[YOUR TASK] Identify all lines below that hold "hyperlink" and collect them.

[AVAILABLE DATA]
__________

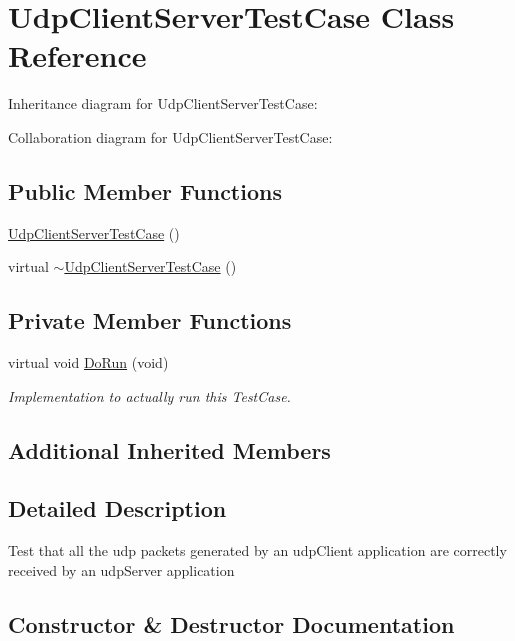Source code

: \hypertarget{classUdpClientServerTestCase}{}\section{Udp\+Client\+Server\+Test\+Case Class Reference}
\label{classUdpClientServerTestCase}


Inheritance diagram for Udp\+Client\+Server\+Test\+Case\+:


Collaboration diagram for Udp\+Client\+Server\+Test\+Case\+:
\subsection*{Public Member Functions}
\begin{DoxyCompactItemize}
\item 
\hyperlink{classUdpClientServerTestCase_a1a0f66d6b333698fc5bf85b2fba14590}{Udp\+Client\+Server\+Test\+Case} ()
\item 
virtual \hyperlink{classUdpClientServerTestCase_a68cddbe833f7c0d6cc3f1cb45428eacc}{$\sim$\+Udp\+Client\+Server\+Test\+Case} ()
\end{DoxyCompactItemize}
\subsection*{Private Member Functions}
\begin{DoxyCompactItemize}
\item 
virtual void \hyperlink{classUdpClientServerTestCase_a9f7f382020c2a70d7cb2434ae18c9b6c}{Do\+Run} (void)
\begin{DoxyCompactList}\small\item\em Implementation to actually run this Test\+Case. \end{DoxyCompactList}\end{DoxyCompactItemize}
\subsection*{Additional Inherited Members}


\subsection{Detailed Description}
Test that all the udp packets generated by an udp\+Client application are correctly received by an udp\+Server application 

\subsection{Constructor \& Destructor Documentation}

__________

[ANSWER TO THIS EXERCISE]
\hyperlink{classUdpClientServerTestCase_a1a0f66d6b333698fc5bf85b2fba14590}{Udp\+Client\+Server\+Test\+Case} ()
virtual \hyperlink{classUdpClientServerTestCase_a68cddbe833f7c0d6cc3f1cb45428eacc}{$\sim$\+Udp\+Client\+Server\+Test\+Case} ()
virtual void \hyperlink{classUdpClientServerTestCase_a9f7f382020c2a70d7cb2434ae18c9b6c}{Do\+Run} (void)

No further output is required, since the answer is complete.